● Listed entries:
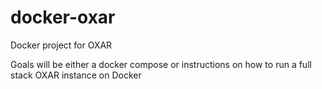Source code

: # docker-oxar
Docker project for OXAR

Goals will be either a docker compose or instructions on how to run a full stack OXAR instance on Docker
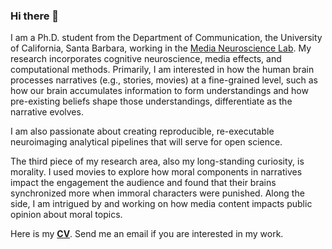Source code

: ### Hi there 👋

<!--
**Yibeichan/YibeiChan** is a ✨ _special_ ✨ repository because its `README.md` (this file) appears on your GitHub profile.

Here are some ideas to get you started:

- 🔭 I’m currently working on ...
- 🌱 I’m currently learning ...
- 👯 I’m looking to collaborate on ...
- 🤔 I’m looking for help with ...
- 💬 Ask me about ...
- 📫 How to reach me: ...
- 😄 Pronouns: ...
- ⚡ Fun fact: ...
-->
I am a Ph.D. student from the Department of Communication, the University of California, Santa Barbara, working in the [Media Neuroscience Lab](https://www.medianeuroscience.org/). My research incorporates cognitive neuroscience, media effects, and computational methods. Primarily, I am interested in how the human brain processes narratives (e.g., stories, movies) at a fine-grained level, such as how our brain accumulates information to form understandings and how pre-existing beliefs shape those understandings, differentiate as the narrative evolves.

I am also passionate about creating reproducible, re-executable neuroimaging analytical pipelines that will serve for open science.

The third piece of my research area, also my long-standing curiosity, is morality. I used movies to explore how moral components in narratives impact the engagement the audience and found that their brains synchronized more when immoral characters were punished. Along the side, I am intrigued by and working on how media content impacts public opinion about moral topics.

Here is my **[CV](https://drive.google.com/file/d/10zhlQZSORYYF0TfvvyDvWMWpw8Eticpt/view?usp=sharing)**. Send me an email if you are interested in my work.
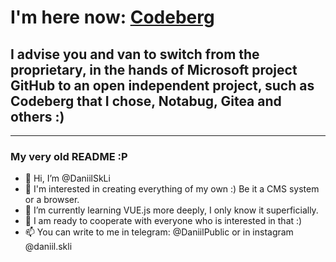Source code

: # I'm here now: [Codeberg](https://codeberg.org/DaniilSkLi)
## I advise you and van to switch from the proprietary, in the hands of Microsoft project GitHub to an open independent project, such as Codeberg that I chose, Notabug, Gitea and others :)

---



### My very old README :P

- 👋 Hi, I’m @DaniilSkLi
- 👀 I'm interested in creating everything of my own :) Be it a CMS system or a browser.
- 🌱 I’m currently learning VUE.js more deeply, I only know it superficially. 
- 💞️ I am ready to cooperate with everyone who is interested in that :)
- 📫 You can write to me in telegram: @DaniilPublic or in instagram @daniil.skli

<!---
DaniilSkLi/DaniilSkLi is a ✨ special ✨ repository because its `README.md` (this file) appears on your GitHub profile.
You can click the Preview link to take a look at your changes.
--->
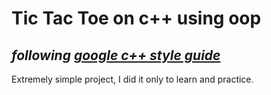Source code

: # Tic Tac Toe on c++ using oop
## _following [google c++ style guide](https://google.github.io/styleguide/cppguide.html)_

Extremely simple project, I did it only to learn and practice.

● About this exercise:
Which lines in the records above contain the word "also"? Return each of them.

● Task response:
I am also passionate about creating reproducible, re-executable neuroimaging analytical pipelines that will serve for open science.
The third piece of my research area, also my long-standing curiosity, is morality. I used movies to explore how moral components in narratives impact the engagement the audience and found that their brains synchronized more when immoral characters were punished. Along the side, I am intrigued by and working on how media content impacts public opinion about moral topics.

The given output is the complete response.